* Task details: Please find all lines in the data that hold the string "first" and copy them.

Data excerpts
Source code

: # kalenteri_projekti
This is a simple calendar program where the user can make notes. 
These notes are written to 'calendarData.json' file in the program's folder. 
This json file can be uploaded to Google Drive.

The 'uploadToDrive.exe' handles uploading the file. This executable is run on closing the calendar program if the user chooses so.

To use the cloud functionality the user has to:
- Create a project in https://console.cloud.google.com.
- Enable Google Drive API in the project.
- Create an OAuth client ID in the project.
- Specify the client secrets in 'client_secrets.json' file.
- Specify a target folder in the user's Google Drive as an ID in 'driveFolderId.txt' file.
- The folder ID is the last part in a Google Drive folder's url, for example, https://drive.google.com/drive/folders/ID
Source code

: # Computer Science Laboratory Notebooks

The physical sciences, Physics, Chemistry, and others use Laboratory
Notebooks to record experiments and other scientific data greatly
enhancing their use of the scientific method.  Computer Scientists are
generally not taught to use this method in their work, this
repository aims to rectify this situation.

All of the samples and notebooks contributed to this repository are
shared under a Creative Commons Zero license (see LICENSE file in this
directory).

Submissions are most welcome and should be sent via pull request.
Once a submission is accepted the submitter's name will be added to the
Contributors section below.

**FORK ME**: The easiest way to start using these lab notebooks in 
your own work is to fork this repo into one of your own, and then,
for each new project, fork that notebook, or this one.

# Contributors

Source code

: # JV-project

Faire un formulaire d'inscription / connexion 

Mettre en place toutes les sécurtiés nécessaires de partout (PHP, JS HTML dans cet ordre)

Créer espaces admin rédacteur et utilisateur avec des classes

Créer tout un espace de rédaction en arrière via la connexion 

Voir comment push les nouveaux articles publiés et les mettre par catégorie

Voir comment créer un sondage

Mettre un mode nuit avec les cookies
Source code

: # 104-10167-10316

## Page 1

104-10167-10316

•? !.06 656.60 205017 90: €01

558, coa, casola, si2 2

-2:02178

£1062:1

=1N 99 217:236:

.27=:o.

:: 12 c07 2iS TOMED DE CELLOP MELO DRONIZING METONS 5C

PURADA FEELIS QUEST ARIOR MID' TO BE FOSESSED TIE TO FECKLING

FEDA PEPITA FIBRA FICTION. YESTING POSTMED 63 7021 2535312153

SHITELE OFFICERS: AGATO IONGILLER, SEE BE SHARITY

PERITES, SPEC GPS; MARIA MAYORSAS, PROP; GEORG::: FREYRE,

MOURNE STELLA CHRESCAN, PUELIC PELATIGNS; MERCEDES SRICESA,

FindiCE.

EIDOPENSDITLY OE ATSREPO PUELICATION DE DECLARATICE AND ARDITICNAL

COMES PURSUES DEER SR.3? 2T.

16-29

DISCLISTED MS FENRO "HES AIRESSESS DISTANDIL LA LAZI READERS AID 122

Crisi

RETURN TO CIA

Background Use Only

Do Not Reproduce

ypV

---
---
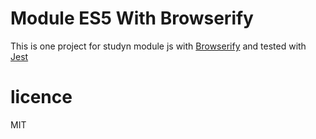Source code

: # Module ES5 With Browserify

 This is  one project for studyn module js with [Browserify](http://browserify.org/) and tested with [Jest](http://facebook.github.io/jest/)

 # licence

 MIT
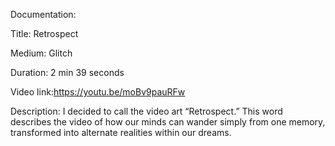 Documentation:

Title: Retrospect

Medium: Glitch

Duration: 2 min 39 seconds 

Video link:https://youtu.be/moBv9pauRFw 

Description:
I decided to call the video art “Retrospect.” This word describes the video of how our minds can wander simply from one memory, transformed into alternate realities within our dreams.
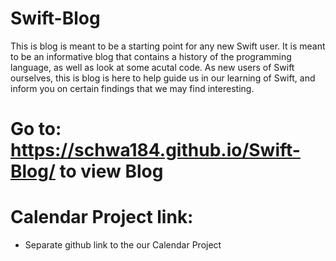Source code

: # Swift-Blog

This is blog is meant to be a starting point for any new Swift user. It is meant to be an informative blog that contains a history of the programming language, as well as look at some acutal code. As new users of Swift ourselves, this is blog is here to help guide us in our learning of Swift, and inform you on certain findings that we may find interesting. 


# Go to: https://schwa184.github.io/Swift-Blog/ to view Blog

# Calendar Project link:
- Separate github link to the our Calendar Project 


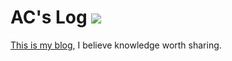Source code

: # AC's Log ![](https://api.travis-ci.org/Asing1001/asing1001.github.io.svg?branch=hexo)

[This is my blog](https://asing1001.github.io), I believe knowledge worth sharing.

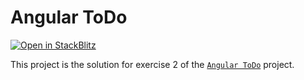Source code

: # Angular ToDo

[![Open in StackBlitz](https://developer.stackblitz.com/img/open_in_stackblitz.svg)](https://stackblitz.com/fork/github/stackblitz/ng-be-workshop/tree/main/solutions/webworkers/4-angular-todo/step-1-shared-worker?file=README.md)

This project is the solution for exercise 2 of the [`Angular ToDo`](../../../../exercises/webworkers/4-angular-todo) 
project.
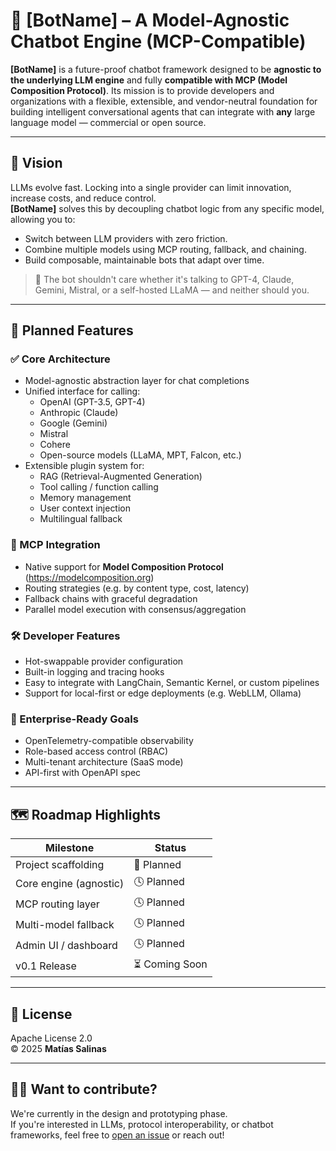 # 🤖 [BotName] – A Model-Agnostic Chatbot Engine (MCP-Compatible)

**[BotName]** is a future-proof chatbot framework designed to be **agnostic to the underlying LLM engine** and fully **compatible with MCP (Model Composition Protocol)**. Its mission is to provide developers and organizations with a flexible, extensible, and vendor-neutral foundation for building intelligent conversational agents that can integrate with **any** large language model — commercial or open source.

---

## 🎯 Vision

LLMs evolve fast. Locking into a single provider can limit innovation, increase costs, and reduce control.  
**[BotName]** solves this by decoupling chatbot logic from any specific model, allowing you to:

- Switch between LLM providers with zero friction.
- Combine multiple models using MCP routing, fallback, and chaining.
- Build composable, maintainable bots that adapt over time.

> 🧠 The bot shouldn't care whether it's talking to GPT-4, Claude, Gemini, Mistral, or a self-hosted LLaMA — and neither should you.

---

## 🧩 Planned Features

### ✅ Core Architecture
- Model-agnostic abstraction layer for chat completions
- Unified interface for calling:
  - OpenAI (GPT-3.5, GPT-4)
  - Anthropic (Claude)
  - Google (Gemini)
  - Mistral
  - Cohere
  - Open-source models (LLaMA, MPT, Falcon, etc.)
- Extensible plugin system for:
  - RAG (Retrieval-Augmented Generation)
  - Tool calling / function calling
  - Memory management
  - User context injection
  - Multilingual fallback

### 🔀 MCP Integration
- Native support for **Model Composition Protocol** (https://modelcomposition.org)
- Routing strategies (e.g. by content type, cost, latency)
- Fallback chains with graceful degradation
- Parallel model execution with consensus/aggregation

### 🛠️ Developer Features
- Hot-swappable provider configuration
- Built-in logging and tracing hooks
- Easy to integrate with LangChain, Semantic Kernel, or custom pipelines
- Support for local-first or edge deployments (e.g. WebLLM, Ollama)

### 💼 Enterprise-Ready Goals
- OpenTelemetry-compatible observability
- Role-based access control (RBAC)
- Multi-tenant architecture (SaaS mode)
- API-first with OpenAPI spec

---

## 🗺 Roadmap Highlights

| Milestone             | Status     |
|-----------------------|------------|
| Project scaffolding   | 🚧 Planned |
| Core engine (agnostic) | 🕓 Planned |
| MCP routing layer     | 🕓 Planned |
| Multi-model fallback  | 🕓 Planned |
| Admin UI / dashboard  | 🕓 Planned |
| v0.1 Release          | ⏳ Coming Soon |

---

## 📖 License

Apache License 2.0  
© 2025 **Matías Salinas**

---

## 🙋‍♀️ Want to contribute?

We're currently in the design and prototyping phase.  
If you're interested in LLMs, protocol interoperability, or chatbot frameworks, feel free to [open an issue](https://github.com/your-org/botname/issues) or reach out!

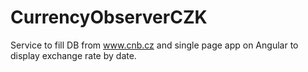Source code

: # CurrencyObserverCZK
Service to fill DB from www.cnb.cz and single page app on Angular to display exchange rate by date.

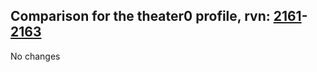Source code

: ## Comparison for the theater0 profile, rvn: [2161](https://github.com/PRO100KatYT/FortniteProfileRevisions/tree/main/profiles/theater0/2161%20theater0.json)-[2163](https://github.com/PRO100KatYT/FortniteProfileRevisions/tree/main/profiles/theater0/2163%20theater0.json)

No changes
---
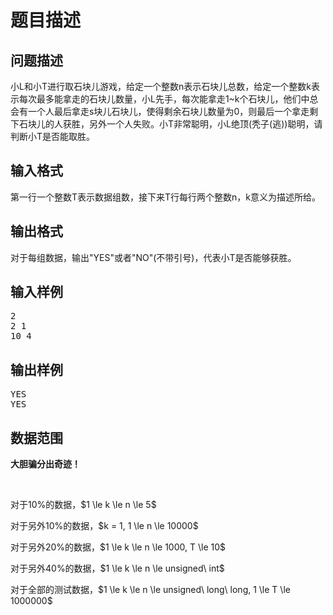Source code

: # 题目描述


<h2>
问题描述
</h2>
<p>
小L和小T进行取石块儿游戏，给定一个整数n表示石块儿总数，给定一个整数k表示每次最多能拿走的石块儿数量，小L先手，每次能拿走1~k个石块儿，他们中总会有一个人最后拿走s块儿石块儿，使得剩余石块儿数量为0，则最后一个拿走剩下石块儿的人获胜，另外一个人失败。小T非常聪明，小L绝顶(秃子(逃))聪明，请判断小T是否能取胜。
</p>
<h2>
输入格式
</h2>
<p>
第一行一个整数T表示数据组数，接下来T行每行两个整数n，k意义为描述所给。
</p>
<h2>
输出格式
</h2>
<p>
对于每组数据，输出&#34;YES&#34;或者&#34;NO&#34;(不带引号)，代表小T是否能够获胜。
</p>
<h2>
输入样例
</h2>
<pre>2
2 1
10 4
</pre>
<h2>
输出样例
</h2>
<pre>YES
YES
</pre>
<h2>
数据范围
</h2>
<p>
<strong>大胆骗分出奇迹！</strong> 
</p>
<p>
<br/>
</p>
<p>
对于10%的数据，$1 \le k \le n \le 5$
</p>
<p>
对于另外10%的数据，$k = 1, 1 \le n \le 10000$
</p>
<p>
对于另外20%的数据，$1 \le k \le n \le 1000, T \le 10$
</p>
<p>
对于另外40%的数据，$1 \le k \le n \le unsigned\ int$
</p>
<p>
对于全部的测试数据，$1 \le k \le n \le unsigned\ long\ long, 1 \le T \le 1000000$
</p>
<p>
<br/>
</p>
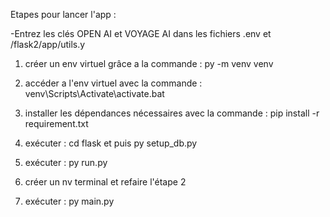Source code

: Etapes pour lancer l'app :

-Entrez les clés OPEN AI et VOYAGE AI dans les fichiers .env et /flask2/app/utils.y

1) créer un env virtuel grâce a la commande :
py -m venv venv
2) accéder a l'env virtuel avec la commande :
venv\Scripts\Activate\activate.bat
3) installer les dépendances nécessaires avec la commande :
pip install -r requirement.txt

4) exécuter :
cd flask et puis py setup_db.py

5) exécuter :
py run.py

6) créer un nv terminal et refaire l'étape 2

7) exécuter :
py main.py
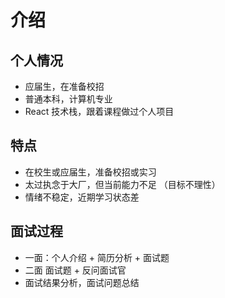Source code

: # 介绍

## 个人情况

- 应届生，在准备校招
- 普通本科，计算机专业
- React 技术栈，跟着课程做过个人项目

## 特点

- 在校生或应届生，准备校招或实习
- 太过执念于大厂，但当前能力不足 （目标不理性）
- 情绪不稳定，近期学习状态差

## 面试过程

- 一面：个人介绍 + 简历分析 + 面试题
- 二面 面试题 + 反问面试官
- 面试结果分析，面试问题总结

* Problem solution:
- Support for local-first or edge deployments (e.g. WebLLM, Ollama)
- API-first with OpenAPI spec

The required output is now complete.